Kleene's Theorem
We have already seen that \(\mathsf{Reg} \subseteq \mathsf{Fin}\). The proof of this inclusion entailed turning a regular expression \(r\) into a state of an automaton \(\mathcal A_{Ant}\) such that \(\mathcal L(\mathcal A_{Ant}, r) = \mathcal L(r)\). Today we're going to do the opposite: we are going to use a procedure (called Kleene's algeorithm) for turning a state in a finite automaton into a regular expression whose language semantics is the language accepted by the state. This procedure requires a bit of the algebra of regular expressions, which we explored last time, to solve certain systems of equations.
To get at the "systems of equations" part, let's do a little analysis of a couple automata.
Two two-state automata, \(\mathcal A_1\) and \(\mathcal A_2\).
The one on the left, \(\mathcal A_1\), has two states: \(x_1\) and \(x_2\). We are going to calculate the language that \(x_1\) accepts. Whatever it is, call it \(L_1 = \mathcal L(\mathcal A_1, x_1)\). We also need a name for the language \(x_2\) accepts, so let's call that \(L_2 = \mathcal L(\mathcal A_2, x_2)\).

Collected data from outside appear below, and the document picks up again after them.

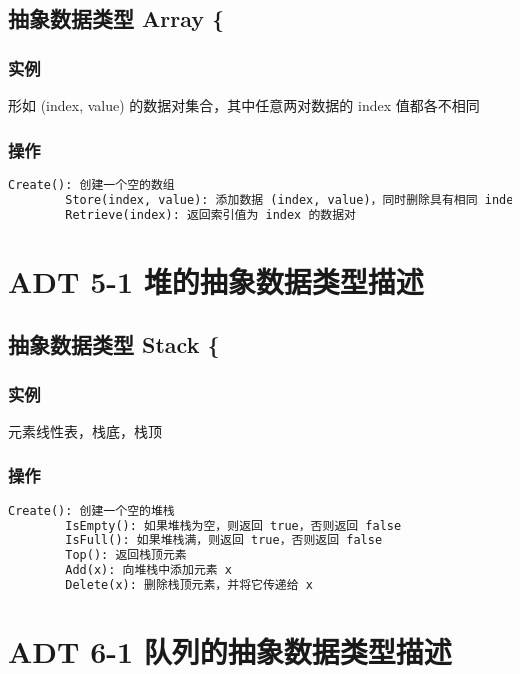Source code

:\documentclass[UTF8]{ctexart}
\begin{document}
	\subsection*{抽象数据类型 Array \{}
	
	\subsubsection*{实例}
	形如 (index, value) 的数据对集合，其中任意两对数据的 index 值都各不相同
	
	\subsubsection*{操作}
	\begin{lstlisting}[language=Python, caption={Array ADT}]
		Create(): 创建一个空的数组
		Store(index, value): 添加数据 (index, value)，同时删除具有相同 index 值的数据对（如果存在）
		Retrieve(index): 返回索引值为 index 的数据对
	\end{lstlisting}
	
	\section*{ADT 5-1 堆的抽象数据类型描述}
	
	\subsection*{抽象数据类型 Stack \{}
	
	\subsubsection*{实例}
	元素线性表，栈底，栈顶
	
	\subsubsection*{操作}
	\begin{lstlisting}[language=Python, caption={Stack ADT}]
		Create(): 创建一个空的堆栈
		IsEmpty(): 如果堆栈为空，则返回 true，否则返回 false
		IsFull(): 如果堆栈满，则返回 true，否则返回 false
		Top(): 返回栈顶元素
		Add(x): 向堆栈中添加元素 x
		Delete(x): 删除栈顶元素，并将它传递给 x
	\end{lstlisting}
	
	\section*{ADT 6-1 队列的抽象数据类型描述}
	
\end{document}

Observing the transitions in \(\mathcal A_1\) out of \(x_1\), one sees that for any word \(w\) accepted by \(x_2\), we find the word \(aw \in L_1\). This is simply because \(x_1 \xrightarrow{a} x_2\). This ties the two languages together: What we have just deduced is that \(\{a\} \cdot L_2 \subseteq L_1\). Similarly, for any word \(w\) accepted by \(x_1\), \(bw\) is also accepted by \(x_1\), again because \(x_1 \xrightarrow{b} x_1\). So also, \(\{b\} \cdot L_1 \subseteq L_1\).

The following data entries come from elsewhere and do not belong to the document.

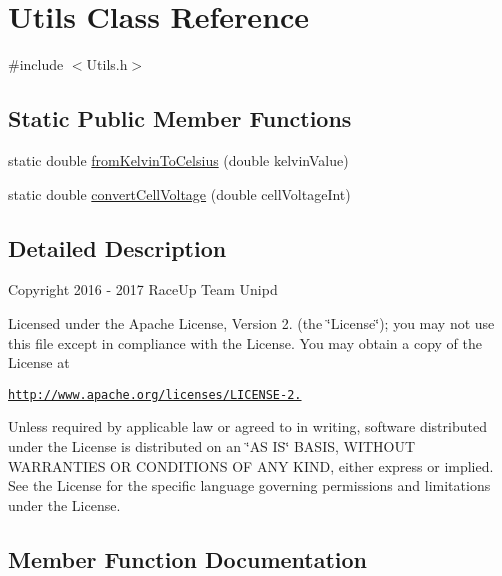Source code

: \hypertarget{class_utils}{}\section{Utils Class Reference}
\label{class_utils}


{\ttfamily \#include $<$Utils.\+h$>$}

\subsection*{Static Public Member Functions}
\begin{DoxyCompactItemize}
\item 
static double \hyperlink{class_utils_a393f44e0230724e5cd3b7c125b16b5e1}{from\+Kelvin\+To\+Celsius} (double kelvin\+Value)
\item 
static double \hyperlink{class_utils_a70e2b7f69e19a166352387194f83a13c}{convert\+Cell\+Voltage} (double cell\+Voltage\+Int)
\end{DoxyCompactItemize}


\subsection{Detailed Description}
Copyright 2016 -\/ 2017 Race\+Up Team Unipd

Licensed under the Apache License, Version 2. (the \char`\"{}\+License\char`\"{}); you may not use this file except in compliance with the License. You may obtain a copy of the License at

\href{http://www.apache.org/licenses/LICENSE-2.0}{\tt http\+://www.\+apache.\+org/licenses/\+L\+I\+C\+E\+N\+S\+E-\/2.}

Unless required by applicable law or agreed to in writing, software distributed under the License is distributed on an \char`\"{}\+A\+S I\+S\char`\"{} B\+A\+S\+IS, W\+I\+T\+H\+O\+UT W\+A\+R\+R\+A\+N\+T\+I\+ES OR C\+O\+N\+D\+I\+T\+I\+O\+NS OF A\+NY K\+I\+ND, either express or implied. See the License for the specific language governing permissions and limitations under the License. 

\subsection{Member Function Documentation}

Since we have exhausted the outgoing transitions from \(x_1\), there are no other words in \(L_1\), so we have arrived at the following equation: \[ L_1 = (\{a\} \cdot L_2) \cup (\{b\} \cdot L_1) \] In terms of regular expressions, if \(s_1\) is a regular expression whose semantics is \(L_1\) and \(s_2\) is a regular expression whose semantics is \(L_2\), then the equation above can be written \[ s_1 =_{\mathcal L} as_2 + bs_1 \] Now, check it out! Since \(b\) does not have the empty word property, we can use Arden's rule to simplify this equation: \[\begin{aligned} \overbrace{\framebox{\(s_1\)}}^s &=_{\mathcal L} \overbrace{(as_2)}^t + \overbrace{(b)}^r \overbrace{\framebox{\(s_1\)}}^s \\ &=_{\mathcal L} \overbrace{b^*}^{r^*}\overbrace{(a s_2)}^t && \text{(Arden's Rule)}\\ &=_{\mathcal L} b^*as_2 \end{aligned}\] So it remains to figure out what \(s_2\) is.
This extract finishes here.